Self-managed super funds (SMSFs) are allowed to invest a private company or business provided the business is operated for the sole purpose of providing retirement benefits for fund members and it is allowed under the trust deed.
SMSF trustees must take into account the sole purpose test when determining whether purchasing a private company or business is appropriate. The sole purpose test means your fund needs to be maintained for the sole purpose of providing retirement benefits to your members or to their dependants if a member dies before retirement.
Under the sole purpose test, the SMSF is eligible for concessional tax treatment. However, trustees who contravene the sole purpose test (i.e. provide a pre-retirement benefit to someone) could lose the fund’s concessional tax status and trustees could face severe civil and criminal penalties.

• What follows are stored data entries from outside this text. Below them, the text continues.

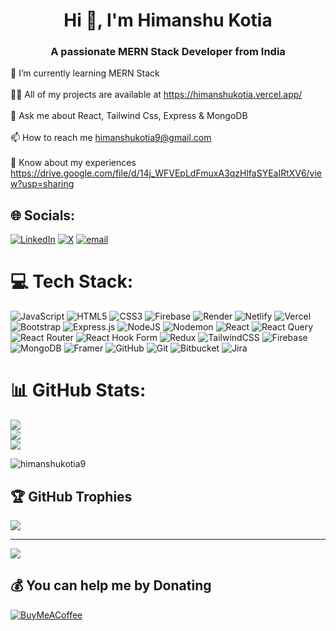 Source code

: <h1 align="center">Hi 👋, I'm Himanshu Kotia</h1>
<h3 align="center">A passionate MERN Stack Developer from India</h3>

🌱 I’m currently learning MERN Stack<br><br>👨‍💻 All of my projects are available at https://himanshukotia.vercel.app/<br><br>💬 Ask me about React, Tailwind Css, Express & MongoDB<br><br>📫 How to reach me himanshukotia9@gmail.com<br><br>📄 Know about my experiences https://drive.google.com/file/d/14j_WFVEpLdFmuxA3qzHlfaSYEaIRtXV6/view?usp=sharing


## 🌐 Socials:
[![LinkedIn](https://img.shields.io/badge/LinkedIn-%230077B5.svg?logo=linkedin&logoColor=white)](https://linkedin.com/in/himanshukotia9) [![X](https://img.shields.io/badge/X-black.svg?logo=X&logoColor=white)](https://x.com/himanshukotia9) [![email](https://img.shields.io/badge/Email-D14836?logo=gmail&logoColor=white)](mailto:himanshukotia9@gmail.com)

# 💻 Tech Stack:
![JavaScript](https://img.shields.io/badge/javascript-%23323330.svg?style=flat&logo=javascript&logoColor=%23F7DF1E) ![HTML5](https://img.shields.io/badge/html5-%23E34F26.svg?style=flat&logo=html5&logoColor=white) ![CSS3](https://img.shields.io/badge/css3-%231572B6.svg?style=flat&logo=css3&logoColor=white) ![Firebase](https://img.shields.io/badge/firebase-%23039BE5.svg?style=flat&logo=firebase) ![Render](https://img.shields.io/badge/Render-%46E3B7.svg?style=flat&logo=render&logoColor=white) ![Netlify](https://img.shields.io/badge/netlify-%23000000.svg?style=flat&logo=netlify&logoColor=#00C7B7) ![Vercel](https://img.shields.io/badge/vercel-%23000000.svg?style=flat&logo=vercel&logoColor=white) ![Bootstrap](https://img.shields.io/badge/bootstrap-%238511FA.svg?style=flat&logo=bootstrap&logoColor=white) ![Express.js](https://img.shields.io/badge/express.js-%23404d59.svg?style=flat&logo=express&logoColor=%2361DAFB) ![NodeJS](https://img.shields.io/badge/node.js-6DA55F?style=flat&logo=node.js&logoColor=white) ![Nodemon](https://img.shields.io/badge/NODEMON-%23323330.svg?style=flat&logo=nodemon&logoColor=%BBDEAD) ![React](https://img.shields.io/badge/react-%2320232a.svg?style=flat&logo=react&logoColor=%2361DAFB) ![React Query](https://img.shields.io/badge/-React%20Query-FF4154?style=flat&logo=react%20query&logoColor=white) ![React Router](https://img.shields.io/badge/React_Router-CA4245?style=flat&logo=react-router&logoColor=white) ![React Hook Form](https://img.shields.io/badge/React%20Hook%20Form-%23EC5990.svg?style=flat&logo=reacthookform&logoColor=white) ![Redux](https://img.shields.io/badge/redux-%23593d88.svg?style=flat&logo=redux&logoColor=white) ![TailwindCSS](https://img.shields.io/badge/tailwindcss-%2338B2AC.svg?style=flat&logo=tailwind-css&logoColor=white) ![Firebase](https://img.shields.io/badge/firebase-a08021?style=flat&logo=firebase&logoColor=ffcd34) ![MongoDB](https://img.shields.io/badge/MongoDB-%234ea94b.svg?style=flat&logo=mongodb&logoColor=white) ![Framer](https://img.shields.io/badge/Framer-black?style=flat&logo=framer&logoColor=blue) ![GitHub](https://img.shields.io/badge/github-%23121011.svg?style=flat&logo=github&logoColor=white) ![Git](https://img.shields.io/badge/git-%23F05033.svg?style=flat&logo=git&logoColor=white) ![Bitbucket](https://img.shields.io/badge/bitbucket-%230047B3.svg?style=flat&logo=bitbucket&logoColor=white) ![Jira](https://img.shields.io/badge/jira-%230A0FFF.svg?style=flat&logo=jira&logoColor=white)
# 📊 GitHub Stats:
![](https://github-readme-stats.vercel.app/api?username=Himanshukotia9&theme=default&hide_border=false&include_all_commits=true&count_private=true)<br/>
![](https://nirzak-streak-stats.vercel.app/?user=Himanshukotia9&theme=default&hide_border=false)<br/>
![](https://github-readme-stats.vercel.app/api/top-langs/?username=Himanshukotia9&theme=default&hide_border=false&include_all_commits=true&count_private=true&layout=compact)
<p align="left"> <img src="https://komarev.com/ghpvc/?username=himanshukotia9&label=Profile%20views&color=0e75b6&style=flat" alt="himanshukotia9" /> </p>

## 🏆 GitHub Trophies
![](https://github-profile-trophy.vercel.app/?username=Himanshukotia9&theme=default_repocard&no-frame=true&no-bg=true&margin-w=4)

---
[![](https://visitcount.itsvg.in/api?id=Himanshukotia9&icon=0&color=0)](https://visitcount.itsvg.in)

  ## 💰 You can help me by Donating
  [![BuyMeACoffee](https://img.shields.io/badge/Buy%20Me%20a%20Coffee-ffdd00?style=for-the-badge&logo=buy-me-a-coffee&logoColor=black)](https://buymeacoffee.com/himanshukotia9)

When trustees are considering investing in an entity that carries on a business, they must ensure their SMSF complies with their investment strategy, arm’s length transactions and the rules surrounding related parties.
SMSF trustees must ensure they do not cross the line between investing in a business and using their SMSF to run a business. Some indicators that the SMSF has crossed the line include those where:
- the trustee employs a family member
- the ‘business’ is an activity commonly carried out as a hobby or pastime
- the business carried on by the fund has links to associated trading entities
- there are indications the fund’s business assets are available for the private use and benefit of the trustee or related parties.
SMSF’s looking to invest in a private company or business must ensure their SMSF trust deed permits the investment; the SMSF has a written and up-to-date investment strategy and investments are made in line with the strategy.
Trustees must also ensure investments are made and maintained on an arm’s length basis; assets are not acquired from related parties (unless they are an exception) and the transaction does not breach the in-house asset limit.